Among the records that follow, set down only the lines from the one containing "docker volume create portainer_data" to the one containing "verificar IP do container", both included, exactly.

- DATASET RECORDS -
------------------------------------------------------------

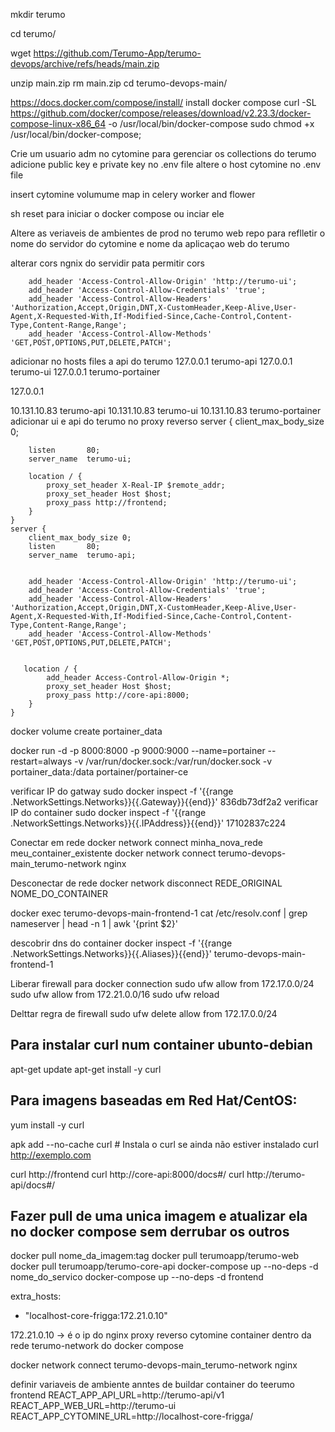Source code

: mkdir terumo

cd terumo/

wget https://github.com/Terumo-App/terumo-devops/archive/refs/heads/main.zip

unzip main.zip
rm main.zip
cd terumo-devops-main/

https://docs.docker.com/compose/install/
install docker compose
curl -SL https://github.com/docker/compose/releases/download/v2.23.3/docker-compose-linux-x86_64 -o /usr/local/bin/docker-compose
sudo chmod +x /usr/local/bin/docker-compose;

Crie um usuario adm no cytomine para gerenciar os collections do terumo
adicione public key e private key no .env file
altere o host cytomine no .env file

insert cytomine volumume map in celery worker and flower

sh reset para iniciar o docker compose ou inciar ele

Altere as veriaveis de ambientes de prod no terumo web repo para reflletir o nome do servidor do cytomine e nome da aplicaçao web do terumo


alterar cors ngnix do servidir pata permitir cors


        add_header 'Access-Control-Allow-Origin' 'http://terumo-ui';
        add_header 'Access-Control-Allow-Credentials' 'true';
        add_header 'Access-Control-Allow-Headers' 'Authorization,Accept,Origin,DNT,X-CustomHeader,Keep-Alive,User-Agent,X-Requested-With,If-Modified-Since,Cache-Control,Content-Type,Content-Range,Range';
        add_header 'Access-Control-Allow-Methods' 'GET,POST,OPTIONS,PUT,DELETE,PATCH';
        

adicionar no hosts files a api do terumo
127.0.0.1 terumo-api
127.0.0.1 terumo-ui
127.0.0.1 terumo-portainer

127.0.0.1  

10.131.10.83 terumo-api
10.131.10.83 terumo-ui
10.131.10.83 terumo-portainer
adicionar ui e api do terumo no proxy reverso 
        server {
        client_max_body_size 0;

        listen       80;
        server_name  terumo-ui;

        location / {
            proxy_set_header X-Real-IP $remote_addr;
            proxy_set_header Host $host;
            proxy_pass http://frontend;
        }
    }
    server {
        client_max_body_size 0;
        listen       80;
        server_name  terumo-api;


        add_header 'Access-Control-Allow-Origin' 'http://terumo-ui';
        add_header 'Access-Control-Allow-Credentials' 'true';
        add_header 'Access-Control-Allow-Headers' 'Authorization,Accept,Origin,DNT,X-CustomHeader,Keep-Alive,User-Agent,X-Requested-With,If-Modified-Since,Cache-Control,Content-Type,Content-Range,Range';
        add_header 'Access-Control-Allow-Methods' 'GET,POST,OPTIONS,PUT,DELETE,PATCH';


       location / {
            add_header Access-Control-Allow-Origin *;
            proxy_set_header Host $host;
            proxy_pass http://core-api:8000;
        }
    }  

docker volume create portainer_data

docker run -d -p 8000:8000 -p 9000:9000 --name=portainer --restart=always -v /var/run/docker.sock:/var/run/docker.sock -v portainer_data:/data portainer/portainer-ce

verificar IP do gatway
sudo docker inspect -f '{{range .NetworkSettings.Networks}}{{.Gateway}}{{end}}' 836db73df2a2
verificar IP do container
sudo docker inspect -f '{{range .NetworkSettings.Networks}}{{.IPAddress}}{{end}}' 17102837c224

Conectar em rede
docker network connect minha_nova_rede meu_container_existente
docker network connect terumo-devops-main_terumo-network nginx

Desconectar de rede
docker network disconnect REDE_ORIGINAL NOME_DO_CONTAINER

docker exec terumo-devops-main-frontend-1 cat /etc/resolv.conf | grep nameserver | head -n 1 | awk '{print $2}'

descobrir dns do container
docker inspect -f '{{range .NetworkSettings.Networks}}{{.Aliases}}{{end}}' terumo-devops-main-frontend-1

Liberar firewall para docker connection
sudo ufw allow from 172.17.0.0/24
sudo ufw allow from 172.21.0.0/16
sudo ufw reload

Delttar regra de firewall
sudo ufw delete allow from 172.17.0.0/24



## Para instalar curl num container ubunto-debian
apt-get update
apt-get install -y curl
## Para imagens baseadas em Red Hat/CentOS:
yum install -y curl


apk add --no-cache curl  # Instala o curl se ainda não estiver instalado
curl http://exemplo.com


curl http://frontend
curl http://core-api:8000/docs#/
curl http://terumo-api/docs#/

 

## Fazer pull de uma unica imagem e atualizar ela no docker compose sem derrubar os outros
docker pull nome_da_imagem:tag
docker pull terumoapp/terumo-web
docker pull terumoapp/terumo-core-api
docker-compose up --no-deps -d nome_do_servico
docker-compose up --no-deps -d frontend


extra_hosts:
 - "localhost-core-frigga:172.21.0.10"

172.21.0.10 -> é o ip do nginx proxy reverso cytomine container dentro da rede terumo-network do docker compose


docker network connect terumo-devops-main_terumo-network nginx

definir variaveis de ambiente anntes de buildar container do teerumo frontend
REACT_APP_API_URL=http://terumo-api/v1
REACT_APP_WEB_URL=http://terumo-ui
REACT_APP_CYTOMINE_URL=http://localhost-core-frigga/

------------------------------------------------------------

- SOLUTION TO THE EXERCISE -
docker volume create portainer_data

docker run -d -p 8000:8000 -p 9000:9000 --name=portainer --restart=always -v /var/run/docker.sock:/var/run/docker.sock -v portainer_data:/data portainer/portainer-ce

verificar IP do gatway
sudo docker inspect -f '{{range .NetworkSettings.Networks}}{{.Gateway}}{{end}}' 836db73df2a2
verificar IP do container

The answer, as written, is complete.